WHAT YOU HAVE TO DO: Every line with the word "number" in it should be extracted from the data that follows.

RECORDS SUPPLIED:
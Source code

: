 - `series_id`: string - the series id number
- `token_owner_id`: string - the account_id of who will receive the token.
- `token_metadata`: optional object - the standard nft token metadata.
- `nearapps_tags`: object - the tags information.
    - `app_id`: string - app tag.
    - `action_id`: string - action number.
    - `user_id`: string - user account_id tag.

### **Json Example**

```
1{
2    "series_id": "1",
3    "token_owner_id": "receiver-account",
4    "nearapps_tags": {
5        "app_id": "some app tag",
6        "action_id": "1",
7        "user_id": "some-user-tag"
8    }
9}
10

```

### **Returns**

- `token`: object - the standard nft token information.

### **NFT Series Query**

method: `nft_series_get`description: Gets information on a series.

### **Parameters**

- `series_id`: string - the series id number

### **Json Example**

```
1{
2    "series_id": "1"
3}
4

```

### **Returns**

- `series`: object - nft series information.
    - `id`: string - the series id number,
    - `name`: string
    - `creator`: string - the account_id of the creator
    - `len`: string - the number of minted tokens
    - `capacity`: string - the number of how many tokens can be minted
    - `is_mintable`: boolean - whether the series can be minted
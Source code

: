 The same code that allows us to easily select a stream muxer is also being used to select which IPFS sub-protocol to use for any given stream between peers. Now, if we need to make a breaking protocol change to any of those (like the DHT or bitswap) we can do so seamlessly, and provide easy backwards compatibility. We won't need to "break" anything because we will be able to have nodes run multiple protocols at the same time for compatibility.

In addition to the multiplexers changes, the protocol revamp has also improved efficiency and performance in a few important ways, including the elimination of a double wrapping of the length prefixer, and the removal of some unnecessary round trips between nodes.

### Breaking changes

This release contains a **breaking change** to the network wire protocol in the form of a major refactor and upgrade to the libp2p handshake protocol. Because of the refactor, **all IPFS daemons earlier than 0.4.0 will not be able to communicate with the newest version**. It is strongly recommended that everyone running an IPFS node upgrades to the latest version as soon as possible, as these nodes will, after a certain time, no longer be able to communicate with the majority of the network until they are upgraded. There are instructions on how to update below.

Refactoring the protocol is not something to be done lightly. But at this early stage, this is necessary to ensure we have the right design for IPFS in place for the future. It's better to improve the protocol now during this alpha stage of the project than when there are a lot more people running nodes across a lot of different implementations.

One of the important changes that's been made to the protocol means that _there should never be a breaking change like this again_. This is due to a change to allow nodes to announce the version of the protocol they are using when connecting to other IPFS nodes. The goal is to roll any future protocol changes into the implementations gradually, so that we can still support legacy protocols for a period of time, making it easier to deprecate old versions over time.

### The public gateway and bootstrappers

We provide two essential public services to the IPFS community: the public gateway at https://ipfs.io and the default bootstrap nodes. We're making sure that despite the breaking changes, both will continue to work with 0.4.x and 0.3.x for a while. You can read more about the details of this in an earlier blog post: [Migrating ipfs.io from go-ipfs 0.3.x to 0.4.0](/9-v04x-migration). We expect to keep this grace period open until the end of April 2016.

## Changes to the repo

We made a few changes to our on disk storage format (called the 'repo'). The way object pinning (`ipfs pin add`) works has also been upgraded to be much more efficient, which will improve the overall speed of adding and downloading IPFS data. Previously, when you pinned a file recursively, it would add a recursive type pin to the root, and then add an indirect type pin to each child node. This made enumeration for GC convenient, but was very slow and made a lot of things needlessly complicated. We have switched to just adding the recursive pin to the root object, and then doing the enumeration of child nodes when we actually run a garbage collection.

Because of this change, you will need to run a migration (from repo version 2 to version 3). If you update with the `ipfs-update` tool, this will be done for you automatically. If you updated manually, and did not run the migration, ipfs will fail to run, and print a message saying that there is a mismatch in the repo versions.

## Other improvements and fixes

RESULT FOR THIS EXERCISE:
: - `series_id`: string - the series id number
    - `action_id`: string - action number.
- `series_id`: string - the series id number
    - `id`: string - the series id number,
    - `len`: string - the number of minted tokens
    - `capacity`: string - the number of how many tokens can be minted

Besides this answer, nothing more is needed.